(Directions for this task)
Repeat the data exactly, with every line included.

Start of Provided entries

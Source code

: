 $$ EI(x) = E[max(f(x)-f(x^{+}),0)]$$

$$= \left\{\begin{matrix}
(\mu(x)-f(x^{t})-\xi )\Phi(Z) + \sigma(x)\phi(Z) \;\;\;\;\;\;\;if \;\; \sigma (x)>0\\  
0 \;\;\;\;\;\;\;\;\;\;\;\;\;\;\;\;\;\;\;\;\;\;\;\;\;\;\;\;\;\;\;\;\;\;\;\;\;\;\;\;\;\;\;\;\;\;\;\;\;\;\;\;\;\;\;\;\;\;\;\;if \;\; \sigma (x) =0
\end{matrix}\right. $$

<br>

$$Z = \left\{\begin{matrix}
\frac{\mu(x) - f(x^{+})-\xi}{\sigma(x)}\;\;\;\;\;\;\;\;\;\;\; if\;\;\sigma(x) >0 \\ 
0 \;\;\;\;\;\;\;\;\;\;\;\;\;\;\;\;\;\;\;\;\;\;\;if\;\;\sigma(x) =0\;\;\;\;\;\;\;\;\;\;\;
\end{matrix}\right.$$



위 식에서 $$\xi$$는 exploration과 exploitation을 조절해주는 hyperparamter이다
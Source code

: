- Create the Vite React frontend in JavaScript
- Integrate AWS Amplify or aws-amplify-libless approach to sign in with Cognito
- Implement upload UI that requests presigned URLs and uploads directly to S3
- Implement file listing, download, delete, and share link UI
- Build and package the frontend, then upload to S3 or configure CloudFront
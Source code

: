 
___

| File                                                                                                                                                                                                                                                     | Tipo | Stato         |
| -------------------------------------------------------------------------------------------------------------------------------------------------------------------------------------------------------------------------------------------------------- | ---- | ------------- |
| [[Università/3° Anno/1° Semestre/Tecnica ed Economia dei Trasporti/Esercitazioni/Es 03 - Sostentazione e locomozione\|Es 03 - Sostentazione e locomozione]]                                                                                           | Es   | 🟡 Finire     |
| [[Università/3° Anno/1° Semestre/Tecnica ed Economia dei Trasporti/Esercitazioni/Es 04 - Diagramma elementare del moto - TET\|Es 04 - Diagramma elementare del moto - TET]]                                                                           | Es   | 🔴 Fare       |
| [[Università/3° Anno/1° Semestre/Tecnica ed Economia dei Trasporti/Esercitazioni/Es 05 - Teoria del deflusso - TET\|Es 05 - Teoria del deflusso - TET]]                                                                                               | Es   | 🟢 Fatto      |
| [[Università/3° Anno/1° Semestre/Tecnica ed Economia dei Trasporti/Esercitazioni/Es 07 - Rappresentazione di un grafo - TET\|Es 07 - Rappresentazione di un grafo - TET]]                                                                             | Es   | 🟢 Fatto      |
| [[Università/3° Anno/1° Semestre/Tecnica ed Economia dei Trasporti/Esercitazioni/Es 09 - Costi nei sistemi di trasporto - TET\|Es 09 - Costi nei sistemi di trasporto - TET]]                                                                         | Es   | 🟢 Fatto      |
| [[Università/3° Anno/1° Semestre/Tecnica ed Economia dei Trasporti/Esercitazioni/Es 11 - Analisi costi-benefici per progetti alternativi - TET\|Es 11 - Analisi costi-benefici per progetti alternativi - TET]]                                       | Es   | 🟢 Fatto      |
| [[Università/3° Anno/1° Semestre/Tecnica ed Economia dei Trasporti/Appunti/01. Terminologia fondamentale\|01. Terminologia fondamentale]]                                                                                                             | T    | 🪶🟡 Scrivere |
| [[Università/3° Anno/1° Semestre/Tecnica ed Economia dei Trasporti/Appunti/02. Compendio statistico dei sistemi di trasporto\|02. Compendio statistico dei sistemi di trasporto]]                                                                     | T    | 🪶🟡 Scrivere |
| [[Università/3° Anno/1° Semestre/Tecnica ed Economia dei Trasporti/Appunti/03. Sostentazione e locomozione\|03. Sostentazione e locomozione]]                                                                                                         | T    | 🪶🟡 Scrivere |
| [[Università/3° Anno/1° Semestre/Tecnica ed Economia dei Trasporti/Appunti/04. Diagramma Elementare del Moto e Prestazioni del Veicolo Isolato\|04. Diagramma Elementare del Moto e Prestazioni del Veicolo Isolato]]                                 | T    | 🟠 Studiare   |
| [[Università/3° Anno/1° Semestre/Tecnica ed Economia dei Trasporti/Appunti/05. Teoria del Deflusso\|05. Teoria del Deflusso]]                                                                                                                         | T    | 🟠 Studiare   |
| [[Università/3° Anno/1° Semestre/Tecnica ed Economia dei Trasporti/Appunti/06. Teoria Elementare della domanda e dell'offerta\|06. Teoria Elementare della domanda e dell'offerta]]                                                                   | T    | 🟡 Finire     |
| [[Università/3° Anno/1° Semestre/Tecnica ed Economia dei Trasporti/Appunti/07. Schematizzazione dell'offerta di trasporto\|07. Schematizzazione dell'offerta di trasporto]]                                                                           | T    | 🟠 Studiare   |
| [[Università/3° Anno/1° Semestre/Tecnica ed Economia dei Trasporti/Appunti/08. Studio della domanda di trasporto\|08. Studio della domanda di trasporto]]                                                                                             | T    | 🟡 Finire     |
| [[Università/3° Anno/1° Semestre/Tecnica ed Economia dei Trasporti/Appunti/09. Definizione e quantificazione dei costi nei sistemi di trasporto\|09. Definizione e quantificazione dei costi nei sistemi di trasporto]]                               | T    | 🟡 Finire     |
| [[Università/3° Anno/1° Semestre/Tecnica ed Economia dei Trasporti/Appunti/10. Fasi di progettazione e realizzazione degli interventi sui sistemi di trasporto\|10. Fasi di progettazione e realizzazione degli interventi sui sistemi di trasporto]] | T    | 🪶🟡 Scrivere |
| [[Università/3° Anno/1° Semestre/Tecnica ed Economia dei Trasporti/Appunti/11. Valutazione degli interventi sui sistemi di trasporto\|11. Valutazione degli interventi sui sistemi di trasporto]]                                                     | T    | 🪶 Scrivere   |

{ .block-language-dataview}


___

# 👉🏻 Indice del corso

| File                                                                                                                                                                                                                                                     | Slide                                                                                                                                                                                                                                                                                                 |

End of Provided entries

(Solution below)
Source code

: $$ EI(x) = E[max(f(x)-f(x^{+}),0)]$$

$$= \left\{\begin{matrix}
(\mu(x)-f(x^{t})-\xi )\Phi(Z) + \sigma(x)\phi(Z) \;\;\;\;\;\;\;if \;\; \sigma (x)>0\\  
0 \;\;\;\;\;\;\;\;\;\;\;\;\;\;\;\;\;\;\;\;\;\;\;\;\;\;\;\;\;\;\;\;\;\;\;\;\;\;\;\;\;\;\;\;\;\;\;\;\;\;\;\;\;\;\;\;\;\;\;\;if \;\; \sigma (x) =0
\end{matrix}\right. $$

<br>

$$Z = \left\{\begin{matrix}
\frac{\mu(x) - f(x^{+})-\xi}{\sigma(x)}\;\;\;\;\;\;\;\;\;\;\; if\;\;\sigma(x) >0 \\ 
0 \;\;\;\;\;\;\;\;\;\;\;\;\;\;\;\;\;\;\;\;\;\;\;if\;\;\sigma(x) =0\;\;\;\;\;\;\;\;\;\;\;
\end{matrix}\right.$$



위 식에서 $$\xi$$는 exploration과 exploitation을 조절해주는 hyperparamter이다
Source code

:- Create the Vite React frontend in JavaScript
- Integrate AWS Amplify or aws-amplify-libless approach to sign in with Cognito
- Implement upload UI that requests presigned URLs and uploads directly to S3
- Implement file listing, download, delete, and share link UI
- Build and package the frontend, then upload to S3 or configure CloudFront
Source code

: 
___

| File                                                                                                                                                                                                                                                     | Tipo | Stato         |
| -------------------------------------------------------------------------------------------------------------------------------------------------------------------------------------------------------------------------------------------------------- | ---- | ------------- |
| [[Università/3° Anno/1° Semestre/Tecnica ed Economia dei Trasporti/Esercitazioni/Es 03 - Sostentazione e locomozione\|Es 03 - Sostentazione e locomozione]]                                                                                           | Es   | 🟡 Finire     |
| [[Università/3° Anno/1° Semestre/Tecnica ed Economia dei Trasporti/Esercitazioni/Es 04 - Diagramma elementare del moto - TET\|Es 04 - Diagramma elementare del moto - TET]]                                                                           | Es   | 🔴 Fare       |
| [[Università/3° Anno/1° Semestre/Tecnica ed Economia dei Trasporti/Esercitazioni/Es 05 - Teoria del deflusso - TET\|Es 05 - Teoria del deflusso - TET]]                                                                                               | Es   | 🟢 Fatto      |
| [[Università/3° Anno/1° Semestre/Tecnica ed Economia dei Trasporti/Esercitazioni/Es 07 - Rappresentazione di un grafo - TET\|Es 07 - Rappresentazione di un grafo - TET]]                                                                             | Es   | 🟢 Fatto      |
| [[Università/3° Anno/1° Semestre/Tecnica ed Economia dei Trasporti/Esercitazioni/Es 09 - Costi nei sistemi di trasporto - TET\|Es 09 - Costi nei sistemi di trasporto - TET]]                                                                         | Es   | 🟢 Fatto      |
| [[Università/3° Anno/1° Semestre/Tecnica ed Economia dei Trasporti/Esercitazioni/Es 11 - Analisi costi-benefici per progetti alternativi - TET\|Es 11 - Analisi costi-benefici per progetti alternativi - TET]]                                       | Es   | 🟢 Fatto      |
| [[Università/3° Anno/1° Semestre/Tecnica ed Economia dei Trasporti/Appunti/01. Terminologia fondamentale\|01. Terminologia fondamentale]]                                                                                                             | T    | 🪶🟡 Scrivere |
| [[Università/3° Anno/1° Semestre/Tecnica ed Economia dei Trasporti/Appunti/02. Compendio statistico dei sistemi di trasporto\|02. Compendio statistico dei sistemi di trasporto]]                                                                     | T    | 🪶🟡 Scrivere |
| [[Università/3° Anno/1° Semestre/Tecnica ed Economia dei Trasporti/Appunti/03. Sostentazione e locomozione\|03. Sostentazione e locomozione]]                                                                                                         | T    | 🪶🟡 Scrivere |
| [[Università/3° Anno/1° Semestre/Tecnica ed Economia dei Trasporti/Appunti/04. Diagramma Elementare del Moto e Prestazioni del Veicolo Isolato\|04. Diagramma Elementare del Moto e Prestazioni del Veicolo Isolato]]                                 | T    | 🟠 Studiare   |
| [[Università/3° Anno/1° Semestre/Tecnica ed Economia dei Trasporti/Appunti/05. Teoria del Deflusso\|05. Teoria del Deflusso]]                                                                                                                         | T    | 🟠 Studiare   |
| [[Università/3° Anno/1° Semestre/Tecnica ed Economia dei Trasporti/Appunti/06. Teoria Elementare della domanda e dell'offerta\|06. Teoria Elementare della domanda e dell'offerta]]                                                                   | T    | 🟡 Finire     |
| [[Università/3° Anno/1° Semestre/Tecnica ed Economia dei Trasporti/Appunti/07. Schematizzazione dell'offerta di trasporto\|07. Schematizzazione dell'offerta di trasporto]]                                                                           | T    | 🟠 Studiare   |
| [[Università/3° Anno/1° Semestre/Tecnica ed Economia dei Trasporti/Appunti/08. Studio della domanda di trasporto\|08. Studio della domanda di trasporto]]                                                                                             | T    | 🟡 Finire     |
| [[Università/3° Anno/1° Semestre/Tecnica ed Economia dei Trasporti/Appunti/09. Definizione e quantificazione dei costi nei sistemi di trasporto\|09. Definizione e quantificazione dei costi nei sistemi di trasporto]]                               | T    | 🟡 Finire     |
| [[Università/3° Anno/1° Semestre/Tecnica ed Economia dei Trasporti/Appunti/10. Fasi di progettazione e realizzazione degli interventi sui sistemi di trasporto\|10. Fasi di progettazione e realizzazione degli interventi sui sistemi di trasporto]] | T    | 🪶🟡 Scrivere |
| [[Università/3° Anno/1° Semestre/Tecnica ed Economia dei Trasporti/Appunti/11. Valutazione degli interventi sui sistemi di trasporto\|11. Valutazione degli interventi sui sistemi di trasporto]]                                                     | T    | 🪶 Scrivere   |

{ .block-language-dataview}


___

# 👉🏻 Indice del corso

| File                                                                                                                                                                                                                                                     | Slide                                                                                                                                                                                                                                                                                                 |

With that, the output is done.